Task brief:
Please return, word for word, the line containing "## Moduły dodatkowe" and each line after it through the end of the data below, and nothing else.

Supplied records:
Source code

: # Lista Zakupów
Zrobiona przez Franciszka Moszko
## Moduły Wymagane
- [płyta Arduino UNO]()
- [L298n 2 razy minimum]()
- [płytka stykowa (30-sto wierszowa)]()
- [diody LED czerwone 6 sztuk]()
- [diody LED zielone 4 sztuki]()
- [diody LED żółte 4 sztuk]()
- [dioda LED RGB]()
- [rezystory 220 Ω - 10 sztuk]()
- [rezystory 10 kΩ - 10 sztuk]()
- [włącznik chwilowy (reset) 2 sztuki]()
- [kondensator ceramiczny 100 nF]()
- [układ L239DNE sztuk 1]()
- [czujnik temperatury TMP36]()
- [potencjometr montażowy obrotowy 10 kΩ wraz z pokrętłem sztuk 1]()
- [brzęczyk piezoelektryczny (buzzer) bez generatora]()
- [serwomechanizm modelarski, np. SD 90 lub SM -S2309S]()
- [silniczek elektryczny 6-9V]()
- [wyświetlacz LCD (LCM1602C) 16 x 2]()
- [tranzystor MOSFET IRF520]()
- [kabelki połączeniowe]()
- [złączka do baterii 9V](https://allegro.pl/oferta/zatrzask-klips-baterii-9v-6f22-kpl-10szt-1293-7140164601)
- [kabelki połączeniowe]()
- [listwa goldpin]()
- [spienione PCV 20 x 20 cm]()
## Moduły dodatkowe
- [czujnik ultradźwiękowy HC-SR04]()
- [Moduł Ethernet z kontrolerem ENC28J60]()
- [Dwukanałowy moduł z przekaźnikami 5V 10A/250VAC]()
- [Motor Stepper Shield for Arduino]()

Written response:
## Moduły dodatkowe
- [czujnik ultradźwiękowy HC-SR04]()
- [Moduł Ethernet z kontrolerem ENC28J60]()
- [Dwukanałowy moduł z przekaźnikami 5V 10A/250VAC]()
- [Motor Stepper Shield for Arduino]()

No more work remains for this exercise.